It’s actually how much memory a process has available for its execution, including memory that is allocated, but not used, and memory from shared libraries. Does that make sense ?
For accessing some RES memory info (how much actual physical memory a process is consuming) you can check the output of: cat /proc/PID/status

Hey, just wanted to add something on this: increasing the amount of gpu_mem available is generally going to improve the memory usage, this is especially true if the application is performing and graphically intensive task. Looking at the two screens you provided: the memory usage of the balena daemon and the supervisor looks comparable (as expected since these shouldn’t benefit much from the gpu_mem). I suspect that the memory reduction you are reporting comes from something else.

I would suggest following the steps that pdcastro provided above to gather some information. It would be especially interesting to compare the difference between memory usage between stopping all containers (balena stop $(balena ps -aq)) and after stopping the balena engine itself (systemctl stop balena).

Hi both,

Great replies!

I first did cat proc/meminfo with everything running:

Top with all containers

Top after balena stop $(balena ps -aq), when everything exited

Finally, I manually stopped all my 3 containers and run free:
image

Coming back to cat proc/meminfo with my 3 containers stopped:

I find the MemAvailable value in meminfo critical.
A deep dive on what this means here.

MemAvailable: An estimate of how much memory is available for starting new
applications, without swapping. Calculated from MemFree,
SReclaimable, the size of the file LRU lists, and the low
watermarks in each zone.
The estimate takes into account that the system needs some
page cache to function well, and that not all reclaimable
slab will be reclaimable, due to items being in use. The
impact of those factors will vary from system to system.
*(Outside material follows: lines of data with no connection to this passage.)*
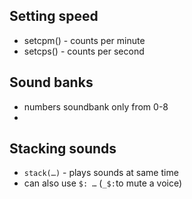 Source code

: ## Setting speed

+ setcpm() - counts per minute
+ setcps() - counts per second 

## Sound banks

+ numbers soundbank only from 0-8
+ 

## Stacking sounds

+ `stack(…)` - plays sounds at same time
+ can also use `$: …` (`_$:`to mute a voice)
 
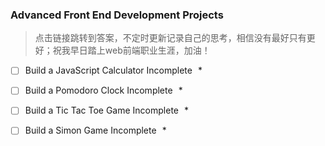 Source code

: ### Advanced Front End Development Projects

> 点击链接跳转到答案，不定时更新记录自己的思考，相信没有最好只有更好；祝我早日踏上web前端职业生涯，加油！<br/>

- [ ] Build a JavaScript Calculator Incomplete   *
- [ ] Build a Pomodoro Clock Incomplete   *
- [ ] Build a Tic Tac Toe Game Incomplete   *
- [ ] Build a Simon Game Incomplete   *


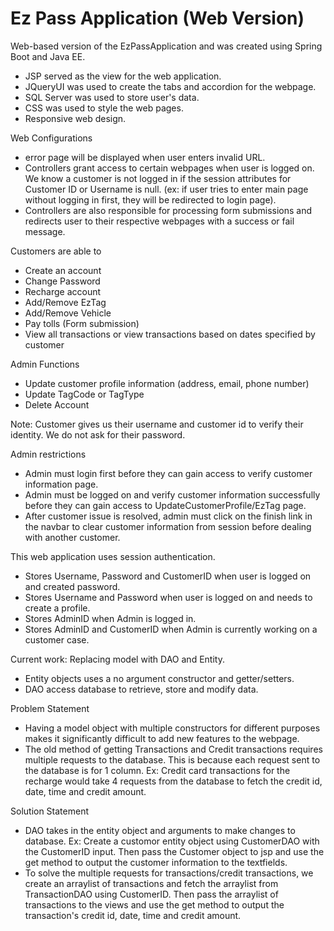 # Ez Pass Application (Web Version)
Web-based version of the EzPassApplication and was created using Spring Boot and Java EE.

- JSP served as the view for the web application.
- JQueryUI was used to create the tabs and accordion for the webpage.
- SQL Server was used to store user's data.
- CSS was used to style the web pages.
- Responsive web design.

Web Configurations
- error page will be displayed when user enters invalid URL.
- Controllers grant access to certain webpages when user is logged on. We know a customer is not logged in if the session attributes for Customer ID or Username is null.
(ex: if user tries to enter main page without logging in first, they will be redirected to login page).
- Controllers are also responsible for processing form submissions and redirects user to their respective webpages with a success or fail message.


Customers are able to
- Create an account
- Change Password
- Recharge account
- Add/Remove EzTag 
- Add/Remove Vehicle
- Pay tolls (Form submission)
- View all transactions or view transactions based on dates specified by customer

Admin Functions
- Update customer profile information (address, email, phone number) 
- Update TagCode or TagType
- Delete Account 

Note: Customer gives us their username and customer id to verify their identity. We do not ask for their password.

Admin restrictions
- Admin must login first before they can gain access to verify customer information page.
- Admin must be logged on and verify customer information successfully before they can gain access to UpdateCustomerProfile/EzTag page.
- After customer issue is resolved, admin must click on the finish link in the navbar to clear customer information from session before dealing with another customer.

This web application uses session authentication.
- Stores Username, Password and CustomerID when user is logged on and created password. 
- Stores Username and Password when user is logged on and needs to create a profile.
- Stores AdminID when Admin is logged in.
- Stores AdminID and CustomerID when Admin is currently working on a customer case.

Current work: Replacing model with DAO and Entity.
- Entity objects uses a no argument constructor and getter/setters.
- DAO access database to retrieve, store and modify data. 

Problem Statement
- Having a model object with multiple constructors for different purposes makes it significantly difficult to add new features to the webpage.
- The old method of getting Transactions and Credit transactions requires multiple requests to the database. This is because each request sent to the database is for 1 column. Ex: Credit card transactions for the recharge would take 4 requests from the database to fetch the credit id, date, time and credit amount.

Solution Statement
- DAO takes in the entity object and arguments to make changes to database.
Ex: Create a customor entity object using CustomerDAO with the CustomerID input. Then pass the Customer object to jsp and use the get method to output the customer information to the textfields.
- To solve the multiple requests for transactions/credit transactions, we create an arraylist of transactions and fetch the arraylist from TransactionDAO using CustomerID. Then pass the arraylist of transactions to the views and use the get method to output the transaction's credit id, date, time and credit amount.
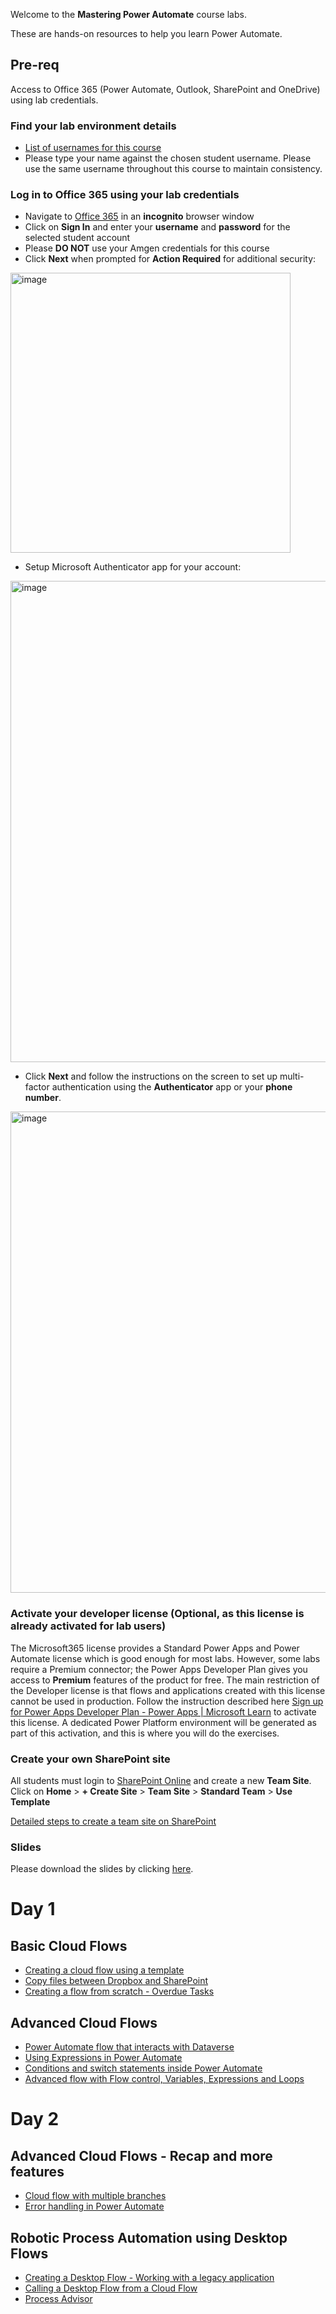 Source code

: 
Welcome to the __Mastering Power Automate__ course labs.

These are hands-on resources to help you learn Power Automate.

## Pre-req

Access to Office 365 (Power Automate, Outlook, SharePoint and OneDrive) using lab credentials.

### Find your lab environment details
- [List of usernames for this course](https://edumscloud-my.sharepoint.com/:x:/g/personal/siddharthdwn_edumscloud_onmicrosoft_com/ETGAI96lJSJJvabhN1Ni6ioBrteRjWJ-TVz3JCqhLJ0MXg?e=uOBXt8)
- Please type your name against the chosen student username. Please use the same username throughout this course to maintain consistency.

### Log in to Office 365 using your lab credentials
- Navigate to [Office 365](https://www.office.com/) in an **incognito** browser window
- Click on **Sign In** and enter your **username** and **password** for the selected student account
- Please **DO NOT** use your Amgen credentials for this course
- Click **Next** when prompted for **Action Required** for additional security:

<img width="448" alt="image" src="https://github.com/user-attachments/assets/c66963ef-364d-4e5c-93db-c97be8fac003">

- Setup Microsoft Authenticator app for your account:

<img width="770" alt="image" src="https://github.com/user-attachments/assets/1d7f8cb3-2fc0-47ae-999e-289001dc3fad">

- Click **Next** and follow the instructions on the screen to set up multi-factor authentication using the **Authenticator** app or your **phone number**.

<img width="770" alt="image" src="https://github.com/user-attachments/assets/fb765253-e26d-4a27-b925-80ccb2c1bf33">




### Activate your developer license (Optional, as this license is already activated for lab users)
The Microsoft365 license provides a Standard Power Apps and Power Automate license which is good enough for most labs. However, some labs require a Premium connector; the Power Apps Developer Plan gives you access to __Premium__ features of the product for free. The main restriction of the Developer license is that flows and applications created with this license cannot be used in production.
Follow the instruction described here [Sign up for Power Apps Developer Plan - Power Apps | Microsoft Learn](https://learn.microsoft.com/en-us/power-platform/developer/plan) to activate this license.
A dedicated Power Platform environment will be generated as part of this activation, and this is where you will do the exercises.


### Create your own SharePoint site 

All students must login to [SharePoint Online](https://edumscloud.sharepoint.com/) and create a new __Team Site__.
Click on __Home__ > __+ Create Site__ > __Team Site__ > __Standard Team__ > __Use Template__

[Detailed steps to create a team site on SharePoint](https://support.microsoft.com/en-us/office/create-a-team-site-in-sharepoint-ef10c1e7-15f3-42a3-98aa-b5972711777d)


### Slides
Please download the slides by clicking [here](https://edumscloud-my.sharepoint.com/:f:/g/personal/siddharthdwn_edumscloud_onmicrosoft_com/Ek93qf0hddVAhs5HgB90czkBxqzJG7Aztzx43ZUPfxwgLQ?e=3ZCqah).


# Day 1

## Basic Cloud Flows

- [Creating a cloud flow using a template](labs/cloudflows/basic/templateflow/README.md)
- [Copy files between Dropbox and SharePoint](labs/cloudflows/basic/copyflow/README.md)
- [Creating a flow from scratch - Overdue Tasks](labs/cloudflows/basic/flowfromscratch/README.md)

## Advanced Cloud Flows
- [Power Automate flow that interacts with Dataverse](labs/cloudflows/advanced/dataverseflow/README.md)
- [Using Expressions in Power Automate](labs/cloudflows/advanced/expressions/README.md)
- [Conditions and switch statements inside Power Automate](labs/cloudflows/advanced/controlflow/README.md)
- [Advanced flow with Flow control, Variables, Expressions and Loops](labs/cloudflows/advanced/advflow/README.md)

# Day 2

## Advanced Cloud Flows - Recap and more features
- [Cloud flow with multiple branches](labs/cloudflows/advanced/branches/README.md)
- [Error handling in Power Automate](labs/cloudflows/advanced/errorhandling/README.md)

## Robotic Process Automation using Desktop Flows
- [Creating a Desktop Flow - Working with a legacy application](labs/rpa/desktopflow/README.md)
- [Calling a Desktop Flow from a Cloud Flow](labs/rpa/integration/README.md)
- [Process Advisor](labs/rpa/processadvisor/README.md)
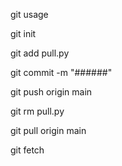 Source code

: git usage 

git init

git add pull.py

git commit -m "######"

git push origin main


git rm pull.py 

git pull origin main

git fetch


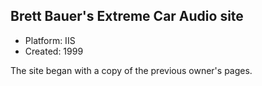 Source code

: ## Brett Bauer's Extreme Car Audio site
- Platform: IIS
- Created: 1999

The site began with a copy of the previous owner's pages. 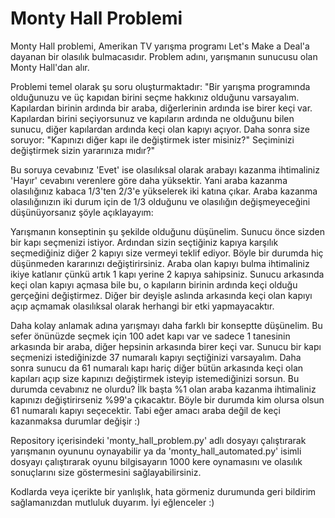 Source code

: # Monty Hall Problemi

Monty Hall problemi, Amerikan TV yarışma programı Let's Make a Deal'a dayanan bir olasılık bulmacasıdır. Problem adını, yarışmanın sunucusu olan Monty Hall'dan alır. 

Problemi temel olarak şu soru oluşturmaktadır: "Bir yarışma programında olduğunuzu ve üç kapıdan birini seçme hakkınız olduğunu varsayalım. Kapılardan birinin ardında bir araba, diğerlerinin ardında ise birer keçi var. Kapılardan birini seçiyorsunuz ve kapıların ardında ne olduğunu bilen sunucu, diğer kapılardan ardında keçi olan kapıyı açıyor. Daha sonra size soruyor: "Kapınızı diğer kapı ile değiştirmek ister misiniz?" Seçiminizi değiştirmek sizin yararınıza mıdır?"

Bu soruya cevabınız 'Evet' ise olasılıksal olarak arabayı kazanma ihtimaliniz 'Hayır' cevabını verenlere göre daha yüksektir. Yani araba kazanma olasılığınız kabaca 1/3'ten 2/3'e yükselerek iki katına çıkar. Araba kazanma olasılığınızın iki durum için de 1/3 olduğunu ve olasılığın değişmeyeceğini düşünüyorsanız şöyle açıklayayım:

Yarışmanın konseptinin şu şekilde olduğunu düşünelim. Sunucu önce sizden bir kapı seçmenizi istiyor. Ardından sizin seçtiğiniz kapıya karşılık seçmediğiniz diğer 2 kapıyı size vermeyi teklif ediyor. Böyle bir durumda hiç düşünmeden kararınızı değiştirirsiniz. Araba olan kapıyı bulma ihtimaliniz ikiye katlanır çünkü artık 1 kapı yerine 2 kapıya sahipsiniz. Sunucu arkasında keçi olan kapıyı açmasa bile bu, o kapıların birinin ardında keçi olduğu gerçeğini değiştirmez. Diğer bir deyişle aslında arkasında keçi olan kapıyı açıp açmamak olasılıksal olarak herhangi bir etki yapmayacaktır.

Daha kolay anlamak adına yarışmayı daha farklı bir konseptte düşünelim. Bu sefer önünüzde seçmek için 100 adet kapı var ve sadece 1 tanesinin arkasında bir araba, diğer hepsinin arkasında birer keçi var. Sunucu bir kapı seçmenizi istediğinizde 37 numaralı kapıyı seçtiğinizi varsayalım. Daha sonra sunucu da 61 numaralı kapı hariç diğer bütün arkasında keçi olan kapıları açıp size kapınızı değiştirmek isteyip istemediğinizi sorsun. Bu durumda cevabınız ne olurdu? İlk başta %1 olan araba kazanma ihtimaliniz kapınızı değiştirirseniz %99'a çıkacaktır. Böyle bir durumda kim olursa olsun 61 numaralı kapıyı seçecektir. Tabi eğer amacı araba değil de keçi kazanmaksa durumlar değişir :)

Repository içerisindeki 'monty_hall_problem.py' adlı dosyayı çalıştırarak yarışmanın oyununu oynayabilir ya da 'monty_hall_automated.py' isimli dosyayı çalıştırarak oyunu bilgisayarın 1000 kere oynamasını ve olasılık sonuçlarını size göstermesini sağlayabilirsiniz.

Kodlarda veya içerikte bir yanlışlık, hata görmeniz durumunda geri bildirim sağlamanızdan mutluluk duyarım. İyi eğlenceler :)
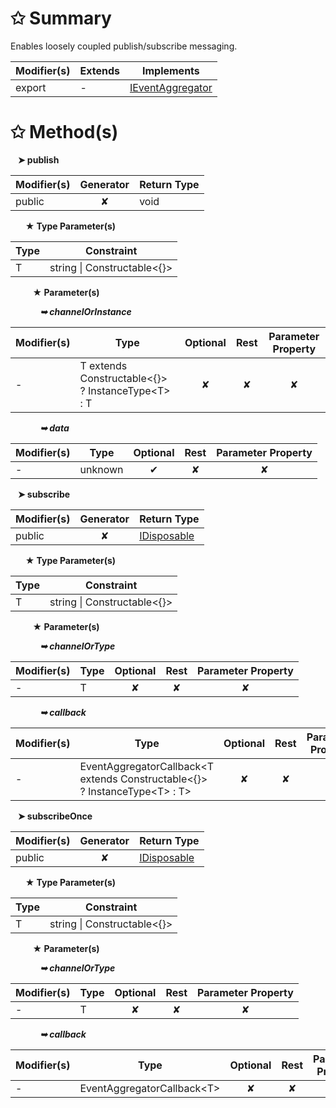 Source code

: # &#10025; Summary

Enables loosely coupled publish/subscribe messaging.

| Modifier(s)                            | Extends                      | Implements                                    |
|----------------------------------------|------------------------------|-----------------------------------------------|
| export | - | [IEventAggregator](/kernel/variable/eventaggregator/ieventaggregator) |

# &#10025; Method(s)

&nbsp;&nbsp; **&#10148; publish**

| Modifier(s)                              | Generator                          | Return Type                       |
|------------------------------------------|:----------------------------------:|-----------------------------------|
| public | ✘ | void |

&nbsp;&nbsp;&nbsp;&nbsp;&nbsp; **&#9733; Type Parameter(s)**

| Type | Constraint                            |
| ---- | ------------------------------------- |
| T    | string &#124; Constructable&lt;{}&gt; |

&nbsp;&nbsp;&nbsp;&nbsp;&nbsp;&nbsp;&nbsp;&nbsp; **&#9733; Parameter(s)**

&nbsp;&nbsp;&nbsp;&nbsp;&nbsp;&nbsp;&nbsp;&nbsp;&nbsp;&nbsp;&nbsp; _**&#10149; channelOrInstance**_

| Modifier(s)                              | Type                        | Optional                           | Rest                          | Parameter Property                          |
|------------------------------------------|-----------------------------|:----------------------------------:|:-----------------------------:|:-------------------------------------------:|
| - | T extends Constructable&lt;{}&gt; ? InstanceType&lt;T&gt; : T | ✘  | ✘ | ✘ |

&nbsp;&nbsp;&nbsp;&nbsp;&nbsp;&nbsp;&nbsp;&nbsp;&nbsp;&nbsp;&nbsp; _**&#10149; data**_

| Modifier(s)                              | Type                        | Optional                           | Rest                          | Parameter Property                          |
|------------------------------------------|-----------------------------|:----------------------------------:|:-----------------------------:|:-------------------------------------------:|
| - | unknown | ✔  | ✘ | ✘ |

&nbsp;&nbsp; **&#10148; subscribe**

| Modifier(s)                              | Generator                          | Return Type                       |
|------------------------------------------|:----------------------------------:|-----------------------------------|
| public | ✘ | [IDisposable](/kernel/interface/interfaces/idisposable) |

&nbsp;&nbsp;&nbsp;&nbsp;&nbsp; **&#9733; Type Parameter(s)**

| Type | Constraint                            |
| ---- | ------------------------------------- |
| T    | string &#124; Constructable&lt;{}&gt; |

&nbsp;&nbsp;&nbsp;&nbsp;&nbsp;&nbsp;&nbsp;&nbsp; **&#9733; Parameter(s)**

&nbsp;&nbsp;&nbsp;&nbsp;&nbsp;&nbsp;&nbsp;&nbsp;&nbsp;&nbsp;&nbsp; _**&#10149; channelOrType**_

| Modifier(s)                              | Type                        | Optional                           | Rest                          | Parameter Property                          |
|------------------------------------------|-----------------------------|:----------------------------------:|:-----------------------------:|:-------------------------------------------:|
| - | T | ✘  | ✘ | ✘ |

&nbsp;&nbsp;&nbsp;&nbsp;&nbsp;&nbsp;&nbsp;&nbsp;&nbsp;&nbsp;&nbsp; _**&#10149; callback**_

| Modifier(s)                              | Type                        | Optional                           | Rest                          | Parameter Property                          |
|------------------------------------------|-----------------------------|:----------------------------------:|:-----------------------------:|:-------------------------------------------:|
| - | EventAggregatorCallback&lt;T extends Constructable&lt;{}&gt; ? InstanceType&lt;T&gt; : T&gt; | ✘  | ✘ | ✘ |

&nbsp;&nbsp; **&#10148; subscribeOnce**

| Modifier(s)                              | Generator                          | Return Type                       |
|------------------------------------------|:----------------------------------:|-----------------------------------|
| public | ✘ | [IDisposable](/kernel/interface/interfaces/idisposable) |

&nbsp;&nbsp;&nbsp;&nbsp;&nbsp; **&#9733; Type Parameter(s)**

| Type | Constraint                            |
| ---- | ------------------------------------- |
| T    | string &#124; Constructable&lt;{}&gt; |

&nbsp;&nbsp;&nbsp;&nbsp;&nbsp;&nbsp;&nbsp;&nbsp; **&#9733; Parameter(s)**

&nbsp;&nbsp;&nbsp;&nbsp;&nbsp;&nbsp;&nbsp;&nbsp;&nbsp;&nbsp;&nbsp; _**&#10149; channelOrType**_

| Modifier(s)                              | Type                        | Optional                           | Rest                          | Parameter Property                          |
|------------------------------------------|-----------------------------|:----------------------------------:|:-----------------------------:|:-------------------------------------------:|
| - | T | ✘  | ✘ | ✘ |

&nbsp;&nbsp;&nbsp;&nbsp;&nbsp;&nbsp;&nbsp;&nbsp;&nbsp;&nbsp;&nbsp; _**&#10149; callback**_

| Modifier(s)                              | Type                        | Optional                           | Rest                          | Parameter Property                          |
|------------------------------------------|-----------------------------|:----------------------------------:|:-----------------------------:|:-------------------------------------------:|
| - | EventAggregatorCallback&lt;T&gt; | ✘  | ✘ | ✘ |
If I read all these correctly, I have tons of memory available and the Balena system is consuming around 200 MB.

What do you think?

Hey @mvargasevans thanks for the detailed report :slight_smile: I don’t think we have a fixed reference number for how much memory should be used by balenaEngine when no containers are running, but I recall seeing similar results the last time we looked into this (hopefully I am not misremembering, as atm I couldn’t find the previous thread where we investigated this). I pinged the balenaEngine team to have a look at this conversation, as they might be able to share some more information on the matter.

Well, it looks like I was mistaken, the number should probably be lower than that. This is a screenshot I managed to find on a previous investigation on the matter, keep in mind this was for an older version of the OS and some things may have changed in the meantime. The first vertical line marks the point where the supervisor was stopped, while the second one marks where balena was stopped.


As you can see the expected memory footprint should be even lower. We also have an open issue in which we are tracking some of this information: https://github.com/balena-os/meta-balena/issues/1390

Hi
Thanks for the info.
At least the ball park figures are showing that memory consumption is not as high as I first thought so.
Super nice!